FAJAR.CO.ID — Manajemen pijarnews.com mengklarifikasi pemberitaan Harian Fajar dan media online Fajar.co.id dengan judul “Media Abal-abal Gerogoti APBD” yang terbit Jumat (14/2/2020).

“Dalam berita tersebut media online pijarnews.com yang kami kelola sejak 2016 lalu seolah-olah disebutkan dalam kategori media abal-abal,” kata Direktur PT PIJAR MEDIA GLOBAL (pijarnews.com), Alfiansyah Anwar, kepada fajar.co.id, Jumat (14/2/2020).

Menurutnya, selama empat tahun lebih pihaknya mengelola pijarnews.com di bawah bendera PT Pijar Media Global dengan badan hukum yang lengkap.

Jurnalis yang bekerja di media ini, juga telah berupaya menjalankan profesi mulia ini berdasarkan ketentuan UU Pers No 40 Tahun 1999 dan Kode Etik Jurnalistik.

Bahkan umumnya yang bekerja menjadi jurnalis di sini adalah pernah menjadi wartawan Harian Fajar dan wartawan media cetak dan televisi ternama. “Tim Iklan/marketing kami juga akan bekerja sesuai ketentuan yang berlaku,” tegas Alfiansyah.

Kantor Redaksi dan Tata Usaha Pijarnews beralamat di Jalan Andi Sulolipu No 19. Sebelumnya beralamat di Jalan Kelapa Gading, Perumahan Yasmin Garden Blok Blok B4/5.

“Insya Allah, Pijarnews.com bukan media abal-abal seperti yang dituduhkan. Kami sudah upload berkas administrasi 100 persen ke Dewan Pers beberapa bulan lalu. Tapi masih ada berkas yang masih perlu diperbaiki. Termasuk syarat utamanya, Pemimpin Redaksi (Pemred) harus kantongi Ujian Kompetensi Wartawan (UKW) Utama dari Dewan Pers,” urainya lagi.

Saat itu, Pemred pijarnews.com, Dian Muhtadiah Hamna (Mantan Redaktur Harian Fajar), baru kantongi UKW Madya dari Dewan Pers. Nah setelah itu, Dian bersama dua jurnalis pijarnews diikutkan ujian UKW PWI Sulsel kerja sama Dewan Pers (27-28/9/2019).

Usai ujian, Dian dianggap kompeten dan mendapat sertifikat dan kartu UKW Utama. Begitu pula dua jurnalis pijarnews berkompeten UKW Muda.
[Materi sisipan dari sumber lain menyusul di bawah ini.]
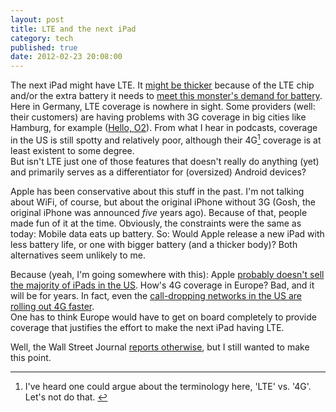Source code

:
 ```yaml
---
layout: post
title: LTE and the next iPad
category: tech
published: true
date: 2012-02-23 20:08:00
---
```

The next iPad might have LTE. It [might be thicker](http://www.theverge.com/2012/2/21/2813466/ipad-3-rumor-casing-a5x) because of the LTE chip and/or the extra battery it needs to [meet this monster's demand for battery](http://gigaom.com/mobile/when-will-lte-stop-sucking-your-battery/). Here in Germany, LTE coverage is nowhere in sight. Some providers (well: their customers) are having problems with 3G coverage in big cities like Hamburg, for example ([Hello, O2](http://wir-sind-einzelfall.de/)). From what I hear in podcasts, coverage in the US is still spotty and relatively poor, although their 4G[<sup id="fn1lteb">1</sup>](#fn1lte) coverage is at least existent to some degree.  
But isn't LTE just one of those features that doesn't really do anything (yet) and primarily serves as a differentiator for (oversized) Android devices?

Apple has been conservative about this stuff in the past. I'm not talking about WiFi, of course, but about the original iPhone without 3G (Gosh, the original iPhone was announced *five* years ago). Because of that, people made fun of it at the time. Obviously, the constraints were the same as today: Mobile data eats up battery. So: Would Apple release a new iPad with less battery life, or one with bigger battery (and a thicker body)? Both alternatives seem unlikely to me. 

Because (yeah, I'm going somewhere with this): Apple [probably doesn't sell the majority of iPads in the US](http://adrianofarano.com/2012/01/25/how-many-ipad-have-been-sold-in-the-us-so-far/). How's 4G coverage in Europe? Bad, and it will be for years. In fact, even the [call-dropping networks in the US are rolling out 4G faster](http://gigaom.com/2011/09/02/why-is-europes-4g-rollout-so-painfully-slow/).  
One has to think Europe would have to get on board completely to provide coverage that justifies the effort to make the next iPad having LTE.

Well, the Wall Street Journal [reports otherwise](http://online.wsj.com/article/SB10001424052970204062704577221960347109978.html), but I still wanted to make this point.
</div>


---

1. <span id="fn1lte">I've heard one could argue about the terminology here, 'LTE' vs. '4G'. Let's not do that.</span> [&#8617;](#fn1lteb)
“Nah, sekarang kami sudah siap-siap lagi mengupload berkas tersebut ke Dewan Pers. Doakan kami semoga Pijarnews bisa terverifikasi administrasi dan faktual,” harap Alfiansyah.

Dia juga mengungkapkan bahwa tahun 2020 ini, pihaknya tak bekerja sama lagi dalam hal kontrak tahunan dengan Dinas Kominfo Sidrap.

Media online Pijarnews ini juga terdaftar sebagai anggota Asosiasi Media Siber Indonesia (AMSI) Sulsel. Sebagian besar wartawannya terdaftar di organisasi pers yang terverifikasi Dewan Pers. Seperti Persatuan Wartawan Indonesia (PWI) dan Aliansi Jurnalis Independen (AJI).

Pendidikan para wartawannya juga umumnya sarjana dan magister dari berbagai latar belakang ilmu, termasuk ilmu komunikasi jurusan jurnalistik seperti di STIKOM FAJAR yang kini berganti menjadi UNIFA.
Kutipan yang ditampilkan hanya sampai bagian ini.